The reply must consist of the complete listing, reproduced exactly, with no images included.

--- START ---

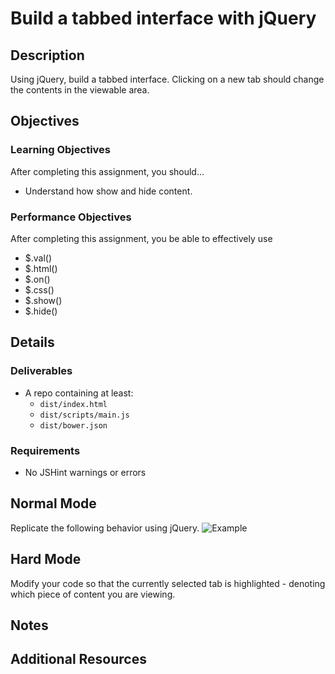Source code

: # Build a tabbed interface with jQuery

## Description
Using jQuery, build a tabbed interface. Clicking on a new tab should change the contents in the viewable area.


## Objectives

### Learning Objectives

After completing this assignment, you should…

* Understand how show and hide content.


### Performance Objectives

After completing this assignment, you be able to effectively use

* $.val()
* $.html()
* $.on()
* $.css()
* $.show()
* $.hide()

## Details

### Deliverables

* A repo containing at least:
  * `dist/index.html`
  * `dist/scripts/main.js`
  * `dist/bower.json`

### Requirements

* No JSHint warnings or errors


## Normal Mode
Replicate the following behavior using jQuery.
![Example](/tabs.gif)

## Hard Mode
Modify your code so that the currently selected tab is highlighted - denoting which piece of content you are viewing.


## Notes


## Additional Resources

--- END ---

__SOLUTION TO THE EXERCISE__
Source code

: # Build a tabbed interface with jQuery

## Description
Using jQuery, build a tabbed interface. Clicking on a new tab should change the contents in the viewable area.


## Objectives

### Learning Objectives

After completing this assignment, you should…

* Understand how show and hide content.


### Performance Objectives

After completing this assignment, you be able to effectively use

* $.val()
* $.html()
* $.on()
* $.css()
* $.show()
* $.hide()

## Details

### Deliverables

* A repo containing at least:
  * `dist/index.html`
  * `dist/scripts/main.js`
  * `dist/bower.json`

### Requirements

* No JSHint warnings or errors


## Normal Mode
Replicate the following behavior using jQuery.
![Example](/tabs.gif)

## Hard Mode
Modify your code so that the currently selected tab is highlighted - denoting which piece of content you are viewing.


## Notes


## Additional Resources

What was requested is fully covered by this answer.